▶ **SUPPLIED MATERIAL**
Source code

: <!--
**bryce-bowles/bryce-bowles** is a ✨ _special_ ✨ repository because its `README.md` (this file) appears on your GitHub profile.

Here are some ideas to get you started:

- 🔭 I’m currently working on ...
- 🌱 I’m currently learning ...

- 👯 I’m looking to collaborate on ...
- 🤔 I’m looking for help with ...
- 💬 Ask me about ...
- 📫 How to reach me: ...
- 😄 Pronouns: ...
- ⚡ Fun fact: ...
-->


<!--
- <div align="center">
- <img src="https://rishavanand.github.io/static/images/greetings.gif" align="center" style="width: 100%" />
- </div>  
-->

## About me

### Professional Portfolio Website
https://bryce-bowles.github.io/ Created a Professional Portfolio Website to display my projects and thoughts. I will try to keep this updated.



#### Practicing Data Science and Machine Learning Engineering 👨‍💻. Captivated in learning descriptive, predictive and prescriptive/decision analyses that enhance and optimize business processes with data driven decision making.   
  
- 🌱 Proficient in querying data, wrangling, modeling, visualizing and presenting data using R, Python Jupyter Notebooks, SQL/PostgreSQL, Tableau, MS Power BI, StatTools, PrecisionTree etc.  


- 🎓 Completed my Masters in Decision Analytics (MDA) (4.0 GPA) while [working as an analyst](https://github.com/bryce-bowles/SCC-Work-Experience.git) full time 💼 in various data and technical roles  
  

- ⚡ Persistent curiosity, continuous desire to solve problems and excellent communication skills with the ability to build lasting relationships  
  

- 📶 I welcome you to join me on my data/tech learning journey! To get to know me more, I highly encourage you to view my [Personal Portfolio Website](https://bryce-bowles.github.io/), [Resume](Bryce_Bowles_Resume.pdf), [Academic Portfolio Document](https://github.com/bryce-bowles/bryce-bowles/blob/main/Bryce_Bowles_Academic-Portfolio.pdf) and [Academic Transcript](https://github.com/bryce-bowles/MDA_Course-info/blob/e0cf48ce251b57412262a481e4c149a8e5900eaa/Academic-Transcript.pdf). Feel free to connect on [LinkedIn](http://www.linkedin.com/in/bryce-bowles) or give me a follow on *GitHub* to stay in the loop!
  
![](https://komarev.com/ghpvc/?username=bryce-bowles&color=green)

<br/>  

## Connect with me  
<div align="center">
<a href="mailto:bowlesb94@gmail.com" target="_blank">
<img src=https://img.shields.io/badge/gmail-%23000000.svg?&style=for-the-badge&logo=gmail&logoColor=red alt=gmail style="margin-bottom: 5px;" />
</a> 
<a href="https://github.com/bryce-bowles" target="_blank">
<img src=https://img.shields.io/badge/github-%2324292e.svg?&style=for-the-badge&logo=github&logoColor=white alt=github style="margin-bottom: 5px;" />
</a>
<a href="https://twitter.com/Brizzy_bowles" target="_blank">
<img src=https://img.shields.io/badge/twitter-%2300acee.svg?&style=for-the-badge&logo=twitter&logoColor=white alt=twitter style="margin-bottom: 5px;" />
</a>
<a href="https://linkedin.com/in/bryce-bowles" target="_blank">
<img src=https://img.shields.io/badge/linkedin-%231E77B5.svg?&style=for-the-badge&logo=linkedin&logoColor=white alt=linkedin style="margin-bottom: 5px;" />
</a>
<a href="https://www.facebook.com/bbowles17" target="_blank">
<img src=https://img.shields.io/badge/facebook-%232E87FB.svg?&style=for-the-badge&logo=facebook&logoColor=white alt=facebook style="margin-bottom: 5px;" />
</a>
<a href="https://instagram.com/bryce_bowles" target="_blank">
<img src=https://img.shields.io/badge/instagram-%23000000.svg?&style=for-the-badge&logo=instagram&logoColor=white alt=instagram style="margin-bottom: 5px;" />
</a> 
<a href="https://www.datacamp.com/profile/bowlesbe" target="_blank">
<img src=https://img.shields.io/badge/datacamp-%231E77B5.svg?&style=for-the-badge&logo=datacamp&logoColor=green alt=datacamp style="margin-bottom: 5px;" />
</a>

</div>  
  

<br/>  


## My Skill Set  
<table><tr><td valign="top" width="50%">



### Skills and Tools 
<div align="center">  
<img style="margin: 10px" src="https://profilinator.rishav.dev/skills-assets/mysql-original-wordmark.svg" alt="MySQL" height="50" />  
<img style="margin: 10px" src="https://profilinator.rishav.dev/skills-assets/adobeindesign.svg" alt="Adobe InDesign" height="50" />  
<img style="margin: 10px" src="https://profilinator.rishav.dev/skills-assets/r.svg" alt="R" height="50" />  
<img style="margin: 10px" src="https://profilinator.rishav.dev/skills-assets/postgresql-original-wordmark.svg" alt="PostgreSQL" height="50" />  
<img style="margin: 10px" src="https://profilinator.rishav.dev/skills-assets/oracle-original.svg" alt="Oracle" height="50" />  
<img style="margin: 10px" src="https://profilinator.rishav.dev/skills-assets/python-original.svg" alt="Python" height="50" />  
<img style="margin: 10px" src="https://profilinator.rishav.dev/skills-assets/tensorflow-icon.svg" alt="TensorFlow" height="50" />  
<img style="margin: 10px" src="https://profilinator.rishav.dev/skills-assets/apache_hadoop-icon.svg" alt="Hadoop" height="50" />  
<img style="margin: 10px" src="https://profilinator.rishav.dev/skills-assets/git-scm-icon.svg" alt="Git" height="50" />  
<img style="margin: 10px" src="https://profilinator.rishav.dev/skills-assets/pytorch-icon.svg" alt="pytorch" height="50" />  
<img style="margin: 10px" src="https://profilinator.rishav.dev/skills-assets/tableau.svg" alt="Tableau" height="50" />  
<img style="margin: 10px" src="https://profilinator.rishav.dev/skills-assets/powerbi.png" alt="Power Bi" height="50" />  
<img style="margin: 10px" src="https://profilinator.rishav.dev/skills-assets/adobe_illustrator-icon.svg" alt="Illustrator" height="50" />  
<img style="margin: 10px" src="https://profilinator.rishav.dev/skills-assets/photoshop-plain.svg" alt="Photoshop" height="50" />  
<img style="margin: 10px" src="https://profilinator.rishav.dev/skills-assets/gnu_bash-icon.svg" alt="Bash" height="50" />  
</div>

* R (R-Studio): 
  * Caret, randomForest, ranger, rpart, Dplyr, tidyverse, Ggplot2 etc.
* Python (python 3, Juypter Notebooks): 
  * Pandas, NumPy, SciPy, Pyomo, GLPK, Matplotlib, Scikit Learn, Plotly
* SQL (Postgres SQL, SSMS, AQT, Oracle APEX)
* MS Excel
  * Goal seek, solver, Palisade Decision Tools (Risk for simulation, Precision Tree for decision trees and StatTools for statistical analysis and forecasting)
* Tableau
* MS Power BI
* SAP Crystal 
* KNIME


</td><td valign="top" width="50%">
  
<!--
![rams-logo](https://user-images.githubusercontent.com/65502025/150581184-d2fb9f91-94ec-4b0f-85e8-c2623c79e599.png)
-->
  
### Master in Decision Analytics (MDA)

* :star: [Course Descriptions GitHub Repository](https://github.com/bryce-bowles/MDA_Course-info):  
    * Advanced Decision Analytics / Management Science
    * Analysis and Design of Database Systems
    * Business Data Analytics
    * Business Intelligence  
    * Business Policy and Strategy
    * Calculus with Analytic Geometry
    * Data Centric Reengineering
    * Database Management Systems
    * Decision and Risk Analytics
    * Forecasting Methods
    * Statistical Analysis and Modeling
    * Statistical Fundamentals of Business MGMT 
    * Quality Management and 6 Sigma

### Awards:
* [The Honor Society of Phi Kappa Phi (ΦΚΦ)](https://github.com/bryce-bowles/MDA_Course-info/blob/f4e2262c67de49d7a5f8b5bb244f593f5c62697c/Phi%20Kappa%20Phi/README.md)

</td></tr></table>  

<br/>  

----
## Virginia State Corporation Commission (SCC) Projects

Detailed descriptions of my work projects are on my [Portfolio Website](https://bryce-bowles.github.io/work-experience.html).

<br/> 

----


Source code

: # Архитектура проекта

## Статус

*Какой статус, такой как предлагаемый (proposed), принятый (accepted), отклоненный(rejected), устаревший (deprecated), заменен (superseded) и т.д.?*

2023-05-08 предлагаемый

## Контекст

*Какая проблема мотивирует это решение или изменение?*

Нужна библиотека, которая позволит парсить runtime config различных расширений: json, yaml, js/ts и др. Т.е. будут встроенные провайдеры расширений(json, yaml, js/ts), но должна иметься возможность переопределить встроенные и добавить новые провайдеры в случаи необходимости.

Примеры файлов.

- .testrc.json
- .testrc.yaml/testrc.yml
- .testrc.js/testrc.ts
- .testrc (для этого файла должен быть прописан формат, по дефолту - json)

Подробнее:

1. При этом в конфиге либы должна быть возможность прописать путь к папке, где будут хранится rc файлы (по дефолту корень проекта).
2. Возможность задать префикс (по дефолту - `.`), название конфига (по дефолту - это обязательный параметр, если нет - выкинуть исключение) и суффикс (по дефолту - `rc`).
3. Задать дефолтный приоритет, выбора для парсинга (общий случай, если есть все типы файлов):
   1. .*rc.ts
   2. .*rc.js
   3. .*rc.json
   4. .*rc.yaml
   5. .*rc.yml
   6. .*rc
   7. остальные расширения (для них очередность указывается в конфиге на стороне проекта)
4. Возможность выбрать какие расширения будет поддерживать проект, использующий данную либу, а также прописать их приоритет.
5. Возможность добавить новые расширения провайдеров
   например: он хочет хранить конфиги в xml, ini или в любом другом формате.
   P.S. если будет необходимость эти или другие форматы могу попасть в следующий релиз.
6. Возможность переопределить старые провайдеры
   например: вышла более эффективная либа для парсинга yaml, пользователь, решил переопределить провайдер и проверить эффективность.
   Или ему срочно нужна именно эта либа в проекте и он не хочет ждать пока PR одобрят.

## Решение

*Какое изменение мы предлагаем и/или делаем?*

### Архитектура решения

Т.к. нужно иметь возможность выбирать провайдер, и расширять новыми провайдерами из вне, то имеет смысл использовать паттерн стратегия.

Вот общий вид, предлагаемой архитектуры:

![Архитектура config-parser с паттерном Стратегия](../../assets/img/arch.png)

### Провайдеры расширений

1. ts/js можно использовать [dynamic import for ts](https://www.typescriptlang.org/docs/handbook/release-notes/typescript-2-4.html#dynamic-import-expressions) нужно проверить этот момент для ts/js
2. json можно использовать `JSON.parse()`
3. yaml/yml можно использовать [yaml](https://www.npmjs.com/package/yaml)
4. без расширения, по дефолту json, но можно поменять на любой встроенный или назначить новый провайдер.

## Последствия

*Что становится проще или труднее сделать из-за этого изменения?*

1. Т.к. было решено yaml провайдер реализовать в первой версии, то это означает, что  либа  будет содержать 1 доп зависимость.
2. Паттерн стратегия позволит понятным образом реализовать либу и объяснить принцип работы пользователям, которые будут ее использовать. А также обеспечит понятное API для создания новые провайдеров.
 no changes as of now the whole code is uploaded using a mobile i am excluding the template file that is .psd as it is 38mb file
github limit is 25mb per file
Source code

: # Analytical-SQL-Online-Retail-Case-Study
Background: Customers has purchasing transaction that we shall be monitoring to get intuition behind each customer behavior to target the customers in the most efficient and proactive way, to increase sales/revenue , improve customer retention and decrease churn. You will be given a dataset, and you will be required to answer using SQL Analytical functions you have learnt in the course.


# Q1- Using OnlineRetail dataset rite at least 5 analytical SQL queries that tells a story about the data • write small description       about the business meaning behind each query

▶ **WORK REQUIRED**
Out of the data above, set down the lines from the one with "Detailed descriptions of" to the one with "решение или изменение?*", both included, exactly as written and with no additions.

▶ **RESULT**
Detailed descriptions of my work projects are on my [Portfolio Website](https://bryce-bowles.github.io/work-experience.html).

<br/> 

----


Source code

: # Архитектура проекта

## Статус

*Какой статус, такой как предлагаемый (proposed), принятый (accepted), отклоненный(rejected), устаревший (deprecated), заменен (superseded) и т.д.?*

2023-05-08 предлагаемый

## Контекст

*Какая проблема мотивирует это решение или изменение?*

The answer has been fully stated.